# Work request
Every line of the entries that holds the word "hypothesis" is to be copied.

⟨

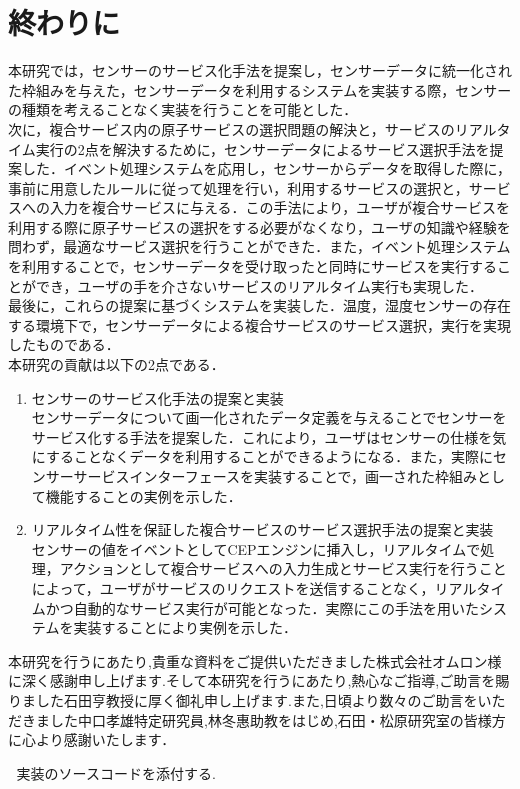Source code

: \documentclass{kuisthesis}			%
\begin{document}
\section{終わりに}
本研究では，センサーのサービス化手法を提案し，センサーデータに統一化された枠組みを与えた，センサーデータを利用するシステムを実装する際，センサーの種類を考えることなく実装を行うことを可能とした．\\
次に，複合サービス内の原子サービスの選択問題の解決と，サービスのリアルタイム実行の2点を解決するために，センサーデータによるサービス選択手法を提案した．イベント処理システムを応用し，センサーからデータを取得した際に，事前に用意したルールに従って処理を行い，利用するサービスの選択と，サービスへの入力を複合サービスに与える．この手法により，ユーザが複合サービスを利用する際に原子サービスの選択をする必要がなくなり，ユーザの知識や経験を問わず，最適なサービス選択を行うことができた．また，イベント処理システムを利用することで，センサーデータを受け取ったと同時にサービスを実行することができ，ユーザの手を介さないサービスのリアルタイム実行も実現した．\\
最後に，これらの提案に基づくシステムを実装した．温度，湿度センサーの存在する環境下で，センサーデータによる複合サービスのサービス選択，実行を実現したものである．\\
本研究の貢献は以下の2点である．
\begin{enumerate}
\item センサーのサービス化手法の提案と実装\\
センサーデータについて画一化されたデータ定義を与えることでセンサーをサービス化する手法を提案した．これにより，ユーザはセンサーの仕様を気にすることなくデータを利用することができるようになる．また，実際にセンサーサービスインターフェースを実装することで，画一された枠組みとして機能することの実例を示した．
\item リアルタイム性を保証した複合サービスのサービス選択手法の提案と実装\\
センサーの値をイベントとしてCEPエンジンに挿入し，リアルタイムで処理，アクションとして複合サービスへの入力生成とサービス実行を行うことによって，ユーザがサービスのリクエストを送信することなく，リアルタイムかつ自動的なサービス実行が可能となった．実際にこの手法を用いたシステムを実装することにより実例を示した．
\end{enumerate}

\acknowledgments				%
本研究を行うにあたり,貴重な資料をご提供いただきました株式会社オムロン様に深く感謝申し上げます.そして本研究を行うにあたり,熱心なご指導,ご助言を賜りました石田亨教授に厚く御礼申し上げます.また,日頃より数々のご助言をいただきました中口孝雄特定研究員,林冬惠助教をはじめ,石田・松原研究室の皆様方に心より感謝いたします．
\nocite{*}


\Appendix[付録]
実装のソースコードを添付する.
\end{document}
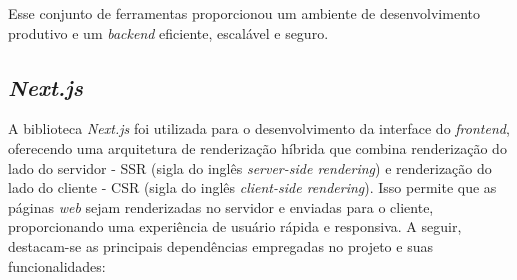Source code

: Esse conjunto de ferramentas proporcionou um ambiente de desenvolvimento produtivo e um \textit{backend} eficiente, escalável e seguro.


\subsection{\textit{Next.js}}
A biblioteca \textit{Next.js} foi utilizada para o desenvolvimento da interface do \textit{frontend}, oferecendo uma arquitetura de renderização híbrida que combina renderização do lado do servidor - SSR (sigla do inglês \textit{server-side rendering}) e renderização do lado do cliente - CSR (sigla do inglês \textit{client-side rendering}). Isso permite que as páginas \textit{web} sejam renderizadas no servidor e enviadas para o cliente, proporcionando uma experiência de usuário rápida e responsiva. A seguir, destacam-se as principais dependências empregadas no projeto e suas funcionalidades:

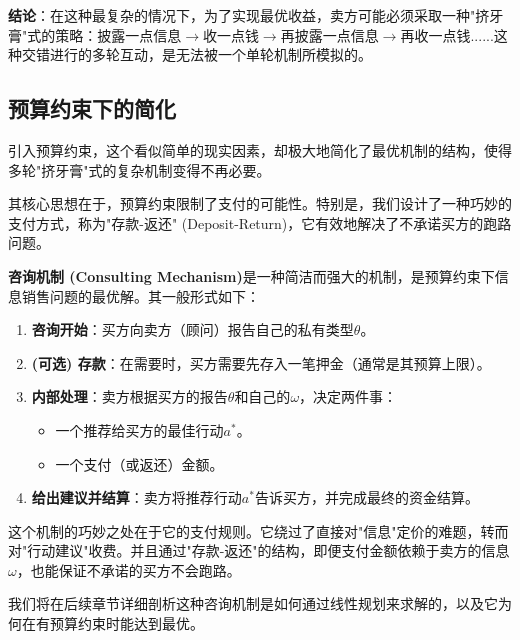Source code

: \textbf{结论}：在这种最复杂的情况下，为了实现最优收益，卖方可能必须采取一种"挤牙膏"式的策略：披露一点信息$\to$收一点钱$\to$再披露一点信息$\to$再收一点钱......这种交错进行的多轮互动，是无法被一个单轮机制所模拟的。

\subsection{预算约束下的简化}

引入预算约束，这个看似简单的现实因素，却极大地简化了最优机制的结构，使得多轮"挤牙膏"式的复杂机制变得不再必要。

其核心思想在于，预算约束限制了支付的可能性。特别是，我们设计了一种巧妙的支付方式，称为"存款-返还" (Deposit-Return)，它有效地解决了不承诺买方的跑路问题。

\textbf{咨询机制 (Consulting Mechanism)}是一种简洁而强大的机制，是预算约束下信息销售问题的最优解。其一般形式如下：
\begin{enumerate}
    \item \textbf{咨询开始}：买方向卖方（顾问）报告自己的私有类型$\theta$。
    \item \textbf{(可选) 存款}：在需要时，买方需要先存入一笔押金（通常是其预算上限）。
    \item \textbf{内部处理}：卖方根据买方的报告$\theta$和自己的$\omega$，决定两件事：
       \begin{itemize}
         \item 一个推荐给买方的最佳行动$a^*$。
         \item 一个支付（或返还）金额。
       \end{itemize}
    \item \textbf{给出建议并结算}：卖方将推荐行动$a^*$告诉买方，并完成最终的资金结算。
\end{enumerate}

这个机制的巧妙之处在于它的支付规则。它绕过了直接对"信息"定价的难题，转而对"行动建议"收费。并且通过"存款-返还"的结构，即便支付金额依赖于卖方的信息$\omega$，也能保证不承诺的买方不会跑路。

我们将在后续章节详细剖析这种咨询机制是如何通过线性规划来求解的，以及它为何在有预算约束时能达到最优。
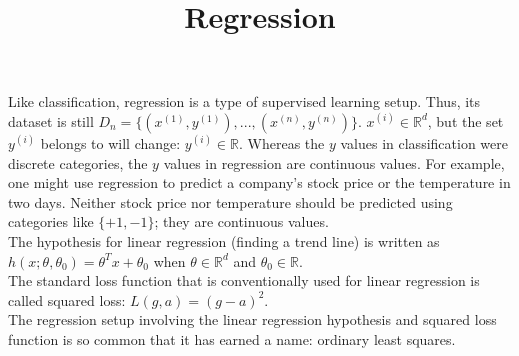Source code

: \documentclass{article}
\title{Regression}
\author{ }
\date{ }
\begin{document}
	
	\maketitle 

    Like classification, regression is a type of supervised learning setup. Thus, its dataset is still $D_n = \{(x^{(1)}, y^{(1)}), ... ,(x^{(n)}, y^{(n)})\}$. $x^{(i)}\in\mathbb{R}^d$, but the set $y^{(i)}$ belongs to will change: $y^{(i)}\in\mathbb{R}$. Whereas the $y$ values in classification were discrete categories, the $y$ values in regression are continuous values. For example, one might use regression to predict a company's stock price or the temperature in two days. Neither stock price nor temperature should be predicted using categories like $\{+1, -1\}$; they are continuous values. \\

    The hypothesis for linear regression (finding a trend line) is written as $h(x; \theta, \theta_0) = \theta^Tx+\theta_0$ when $\theta\in\mathbb{R}^d$ and $\theta_0\in\mathbb{R}$. \\

    The standard loss function that is conventionally used for linear regression is called squared loss: $L(g, a) = (g-a)^2$. \\

    The regression setup involving the linear regression hypothesis and squared loss function is so common that it has earned a name: ordinary least squares. \\
\end{document}
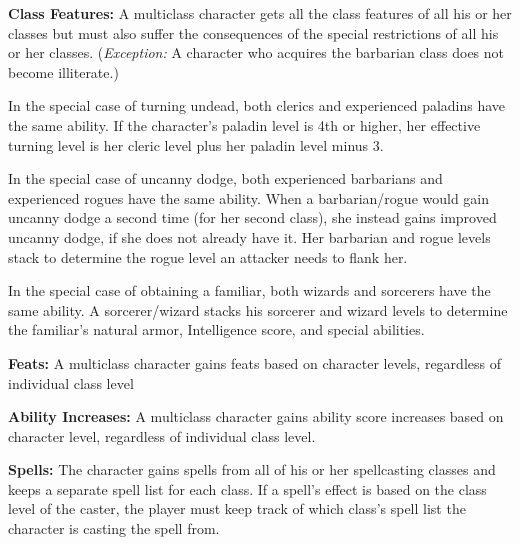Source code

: \documentclass{article}
\begin{document}
\textbf{Class Features:} A multiclass character gets all the class features of 
all his or her classes but must also suffer the consequences of the special restrictions 
of all his or her classes. (\textit{Exception: }A character who acquires the barbarian 
class does not become illiterate.) 

In the special case of turning undead, both clerics and experienced paladins have 
the same ability. If the character's paladin level is 4th or higher, her effective 
turning level is her cleric level plus her paladin level minus 3. 

In the special case of uncanny dodge, both experienced barbarians and experienced 
rogues have the same ability. When a barbarian/rogue would gain uncanny dodge a 
second time (for her second class), she instead gains improved uncanny dodge, if 
she does not already have it. Her barbarian and rogue levels stack to determine 
the rogue level an attacker needs to flank her. 

In the special case of obtaining a familiar, both wizards and sorcerers have the 
same ability. A sorcerer/wizard stacks his sorcerer and wizard levels to determine 
the familiar's natural armor, Intelligence score, and special abilities.

\textbf{Feats: }A multiclass character gains feats based on character levels, regardless 
of individual class level

\textbf{Ability Increases:} A multiclass character gains ability score increases 
based on character level, regardless of individual class level.

\textbf{Spells:} The character gains spells from all of his or her spellcasting 
classes and keeps a separate spell list for each class. If a spell's effect is 
based on the class level of the caster, the player must keep track of which class's 
spell list the character is casting the spell fr{\small{}om.}

\newpage
\end{document}
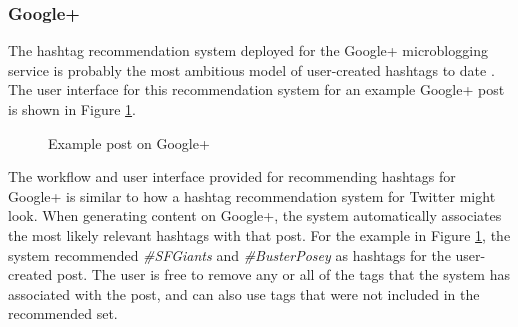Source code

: \documentclass[man,floatsintext,donotrepeattitle]{apa6}
\begin{document}
\subsubsection{Google+}

The hashtag recommendation system deployed for the Google+ microblogging service is probably the most ambitious model of user-created hashtags to date \parencite{GoogleKeynote2013}.
The user interface for this recommendation system for an example Google+ post is shown in Figure \ref{figGoogle+Hashtags}.

\begin{figure}[!htbp]
  \caption{Example post on Google+}
  \label{figGoogle+Hashtags}
\end{figure}

The workflow and user interface provided for recommending hashtags for Google+ is similar to how a hashtag recommendation system for Twitter might look.
When generating content on Google+, the system automatically associates the most likely relevant hashtags with that post.
For the example in Figure \ref{figGoogle+Hashtags}, the system recommended \emph{\#SFGiants} and \emph{\#BusterPosey} as hashtags for the user-created post.
The user is free to remove any or all of the tags that the system has associated with the post, and can also use tags that were not included in the recommended set.
\end{document}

⟩

# Expected output
    The hypothesis for linear regression (finding a trend line) is written as $h(x; \theta, \theta_0) = \theta^Tx+\theta_0$ when $\theta\in\mathbb{R}^d$ and $\theta_0\in\mathbb{R}$. \\
    The regression setup involving the linear regression hypothesis and squared loss function is so common that it has earned a name: ordinary least squares. \\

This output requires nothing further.